When leakage correction is enabled an additional output image can be generated ('Leakage map' or K2-map). This is a 'pseudo Ktrans' where the pixel intensity is proportional to the rate of contrast leakage from the intra- to the extravascular space. 

Detect both positive (T2) and negative (T1) K2 values: When set, the leakage correction includes leakage causing both T1 and T2 effects and hence does not depend on the 'tail' of the dynamic curve being negative in leaky pixels.

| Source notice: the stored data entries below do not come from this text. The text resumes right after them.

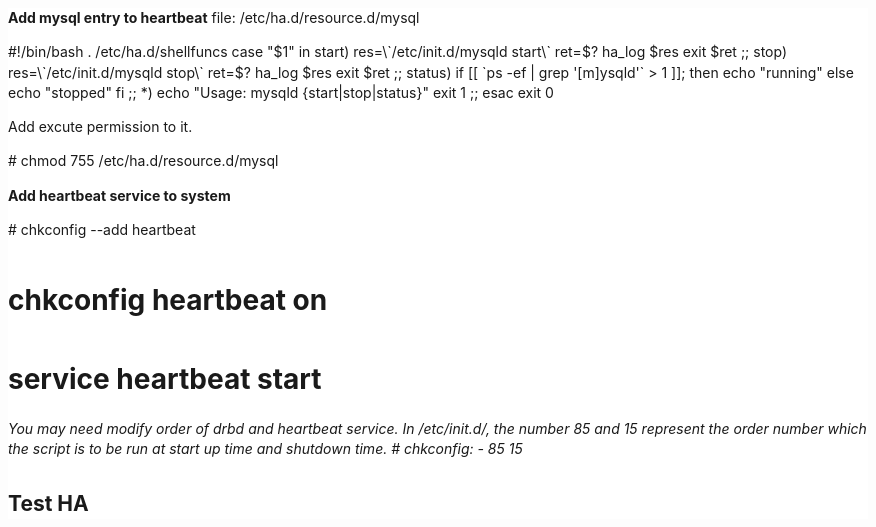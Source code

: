 **Add mysql entry to heartbeat** file: /etc/ha.d/resource.d/mysql

#!/bin/bash
. /etc/ha.d/shellfuncs
case "$1" in
start)
  res=\`/etc/init.d/mysqld start\`
  ret=$?
  ha\_log $res
  exit $ret
  ;;
stop)
  res=\`/etc/init.d/mysqld stop\`
  ret=$?
  ha\_log $res
  exit $ret
  ;;
status)
  if \[\[ \`ps -ef | grep '\[m\]ysqld'\` > 1 \]\]; then
     echo "running"
  else
     echo "stopped"
  fi
  ;;
\*)
  echo "Usage: mysqld {start|stop|status}"
  exit 1
  ;;
esac
exit 0

Add excute permission to it.

\# chmod 755 /etc/ha.d/resource.d/mysql 

**Add heartbeat service to system**

\# chkconfig --add heartbeat
# chkconfig heartbeat on
# service heartbeat start

_You may need modify order of drbd and heartbeat service. In /etc/init.d/, the number 85 and 15 represent the order number which the script is to be run at start up time and shutdown time. # chkconfig: - 85 15_

## Test HA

K2 cutoff: Leakage values (in terms of the leakage constant K2) with an absolute value below the specified limit will be set to zero. 

 

The AIF and deconvolution Tab

AIF deconvolution analysis

When AIF (arterial input function) deconvolution is applied the cerebral blood volume can be estimated in two different ways as specified below: 

·       rBV from normalized AUC:  The blood volume is estimated by the normalized area under the dynamic curve; that is the area under the tissue response curve divided by the area under the AIF. This is the most common method for estimating the BV when the AIF is known. 

·       rBV from Residue AUC: Selecting this method, the BV is estimated from the area under the residue function curve where the residue function is estimated by AIF deconvolution. This method of determining BV may be theoretically more correct but is also more sensitive to noise and to the choice of deconvolution method. 

·       Iterative Tikhonov regularization

o   Here you specify the number of iterations to run when the optimal singular value filter factor is determined iteratively for Tikhonov regularization.  The iterative procedure searches for the 'optimal' trade-off between a 'correct' solution and an oscillating solution. For details of the method, see Hansen HC (SIAM Journal on Scientific Computing 1993;14(6): 1487 – 1503). 

·       No. of iterations:  This is the total number of iterations used to determine the optimal regularization value. Note that if a large number of iterations are used, the deconvolution analysis is significantly slower than when a fixed threshold in used. 

 Auto-AIF detection

Specify the number of iterations when the AIF is found automatically.

AIF K-means Cluster Parameters

Here, you can specify the criteria to be used when performing an automatic search for AIF. Changes to these settings should be done with caution, but some optimization may be required for cases where default settings fail to provide good estimation.

Population based AIF

Two different shaped population-based AIFs are included. When 'Population based AIF' is selected in the main menu of the perfusion module, the application will use the AIF specified here. A ‘population based AIF’ as used here is a standard AIF derived from a multi-compartment kinetic model of the expected shape of a contrast bolus in the brain following a rapid injection in a ‘standard’ person. The kinetic model used to obtain the standard AIF is described in van Osch MJ et al. Magn Reson Med. 2003 Sep; 50(3): 614-22. The two different pre-defined AIFs differ in sharpness and maximum amplitude.  

Additionally, you can define your own AIF as a binary file and use this in the analysis. If specifying your own AIF from a binary file, the number of entries in the file must match the number of dynamic time-points in the raw data. You also need to specify the time-resolution of the supplied AIF. If different from that of the dynamic data, the provided AIF will be re-sampled to match the resolution of the imaging data. The amplitude values of the AIF entries are assumed to reflect the concentration of the contrast agent at each time-point (in units of mM).

For all predefined AIFs as defined above, the relaxivity in blood (in units of mM-1s-1) of the contrast agent used need to be specified since the AIFs here are represented in units of contrast agent concentration (mM) and need to be converted in the relaxation rates (1/R1 or 1/R2,R2*, depending on acquisition type). Default relaxivity values are provided based on ‘standard’ gadolinium chelates at 3.0 T. For T2/T2* based perfusion imaging, the actual in vivo blood relaxivity is more complex, and some studies suggest a quadratic dose-response. An option of model a quadratic dose-response (as described in vanOsch et al Magn Reson Med 49(6): 1067-1076).